November 6, 2012turned out not to be a good day for those of us who believe in maintaining the natural definition of marriage as the union of one man and one woman. The pro-family movements 32-state winning streak in state-wide ballot measures dealing with marriage was broken by narrow defeats in all four states considering the issue. An amendment to define marriage as the union of one man and one woman (such as those already adopted in thirty states) fell short in Minnesota, voters in Maryland and Washington gave approval to legislative bills to legalize same-sex marriage, and the electorate in Maine legalized same-sex marriage by voter initiative.

Advocates of homosexual marriage will celebrate the outcome in these states as a breakthrough indicating momentum in support of redefining our most fundamental social institution. The irony, however, is that their narrow margin of victory in these four relatively liberal states may provide evidence that a solid majority of Americans nationwide still opposes same-sex marriage.

How can that be? The answer is simple. In a year in which the losing candidate for president, Republican Mitt Romney, won 48 percent of the popular vote nationwide, the one-man-one-woman marriage position strongly outpolled Romney in all four states where the marriage issue was on the ballot.

Here are the results from the states (updated through November 20), comparing the results for the more liberal position on marriage (support for same-sex marriage) with the more liberal presidential candidate (President Obama), and the more conservative position (support for one-man-one-woman marriage) with the more conservative candidate (Romney):

Maine

Question 1 (legalize same-sex marriage)

Yes 52.59% (Obama 56.37%)

No 47.41% (Romney 41.17%)

 

Maryland

Question 6 (legalize same-sex marriage)

For 52.4% (Obama 62.0%)

Against 47.6% (Romney 35.9%)

 

Minnesota

Amendment 1 (define marriage as one man and one woman)

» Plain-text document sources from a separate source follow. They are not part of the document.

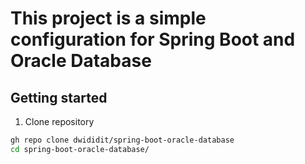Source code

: # This project is a simple configuration for Spring Boot and Oracle Database

## Getting started
1. Clone repository
```bash
gh repo clone dwididit/spring-boot-oracle-database
cd spring-boot-oracle-database/
```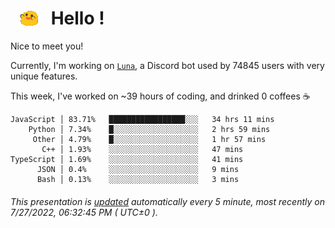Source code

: <h1>   <img src="./spoinky.gif" style="vertical-align:middle;" width="30px">   Hello ! </h1>

Nice to meet you!

Currently, I'm working on <a href='https://github.com/Asgarrrr/Luna'>`Luna`</a>, a Discord bot used by 74845 users with very unique features.

This week, I've worked on ~39 hours of coding, and drinked 0 coffees ☕

```
JavaScript │ 83.71%   █████████████████░░░   34 hrs 11 mins
    Python │ 7.34%    █░░░░░░░░░░░░░░░░░░░   2 hrs 59 mins
     Other │ 4.79%    █░░░░░░░░░░░░░░░░░░░   1 hr 57 mins
       C++ │ 1.93%    ░░░░░░░░░░░░░░░░░░░░   47 mins
TypeScript │ 1.69%    ░░░░░░░░░░░░░░░░░░░░   41 mins
      JSON │ 0.4%     ░░░░░░░░░░░░░░░░░░░░   9 mins
      Bash │ 0.13%    ░░░░░░░░░░░░░░░░░░░░   3 mins
```

###### This presentation is [updated](https://github.com/Asgarrrr) automatically every 5 minute, most recently on 7/27/2022, 06:32:45 PM ( UTC±0 ).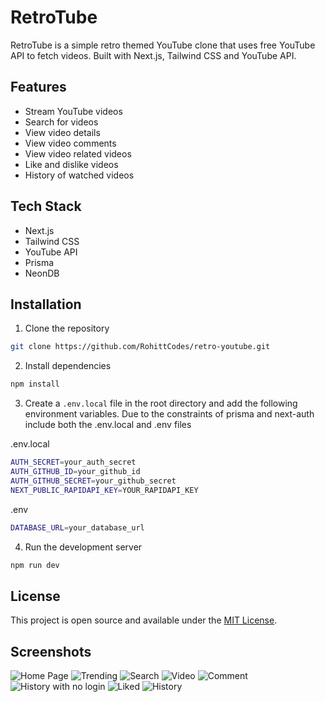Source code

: # RetroTube

RetroTube is a simple retro themed YouTube clone that uses free YouTube API to fetch videos. Built with Next.js, Tailwind CSS and YouTube API.

## Features

- Stream YouTube videos
- Search for videos
- View video details
- View video comments
- View video related videos
- Like and dislike videos
- History of watched videos

## Tech Stack

- Next.js
- Tailwind CSS
- YouTube API
- Prisma
- NeonDB

## Installation

1. Clone the repository

```bash
git clone https://github.com/RohittCodes/retro-youtube.git
```

2. Install dependencies

```bash
npm install
```

3. Create a `.env.local` file in the root directory and add the following environment variables. Due to the constraints of prisma and next-auth include both the .env.local and .env files

.env.local
```bash
AUTH_SECRET=your_auth_secret
AUTH_GITHUB_ID=your_github_id
AUTH_GITHUB_SECRET=your_github_secret
NEXT_PUBLIC_RAPIDAPI_KEY=YOUR_RAPIDAPI_KEY
```

.env
```bash
DATABASE_URL=your_database_url
```

4. Run the development server

```bash
npm run dev
```

## License

This project is open source and available under the [MIT License](LICENSE).

## Screenshots

![Home Page](https://github.com/user-attachments/assets/3efecca6-bbcc-40e1-95e6-1588531912f4)
![Trending](https://github.com/user-attachments/assets/a52caecc-880d-4126-9738-19963cc8818f)
![Search](https://github.com/user-attachments/assets/a1cfd3ea-cc2f-447c-aae1-b62bbe4097aa)
![Video](https://github.com/user-attachments/assets/fabe8bf1-8abc-42d2-9d3a-f8b59d9f3662)
![Comment](https://github.com/user-attachments/assets/eb8a05c1-3c23-44b3-b988-a5b780042eeb)
![History with no login](https://github.com/user-attachments/assets/da7b11da-8895-4401-af99-4d3a2a43754d)
![Liked](https://github.com/user-attachments/assets/5d9033a0-55ad-4509-9174-3f3aadcb5c3a)
![History](https://github.com/user-attachments/assets/c0eae0a8-1500-4248-b5c5-86614bc901fc)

Yes 47.44% (Romney 44.96%)

No 51.19% (Obama 52.65%)

 

Washington

Referendum 74 (legalize same-sex marriage)

Approved 53.46% (Obama 55.98%)

Rejected 46.54% (Romney 41.51%)

 

The vote for natural marriage runs ahead of the vote for Romney in each of these states, by margins ranging from 2.48 percent in Minnesota to a whopping 11.7 percent in Maryland.

Adding the vote totals for all four states together, I came up with the following totals:

For same-sex marriage: 51.99% (for Obama 56.70%)

For natural 1M1W marriage: 47.18% (for Romney 40.95%)

Thus, in the four states combined, the pro-family position outpolled Romney by 6.2 percent. This certainly casts doubt on any theory that in order to be more successful at the polls, Republican candidates should move leftward on this issue.

It also, however, casts doubt upon the claims (from some recent public opinion polls) that a majority of Americans now support legalizing same-sex marriage. How do I calculate that? Well, in these four states, the vote in favor of homosexual marriage was only 91 percent as large as Obamas vote, while the vote to defend the natural marriage of a man and a woman was 114 percent of Romneys vote.

If we extrapolate those figures to the popular vote for Obama (50.8 percent) and Romney (47.6 percent) nationwide, we come up with an estimate that 54 percent of Americans would probably still vote to define marriage as the union of one man and one woman, while only 46 percent would vote to redefine it a solid margin of 8 percent. However, a post-election survey by the National Organization for Marriage, asking a straightforward question about the definition of marriage (free of the confusing and misleading ballot language found in states like Maryland), found that an even higher percentage of Americans, 60 percent, agree that marriage is between one man and one woman, while only 34 percent disagree.

As they have been doing ever since a Massachusetts court first redefined marriage nine years ago, advocates of homosexual marriage will undoubtedly trumpet that the tide has turned and momentum is on their side. However, with the score against them by 41-9 in state definitions of marriage, 31-4 in statewide ballot measures, and 60-34 percent in public opinion, the redefinition of marriage remains a long way from inevitable.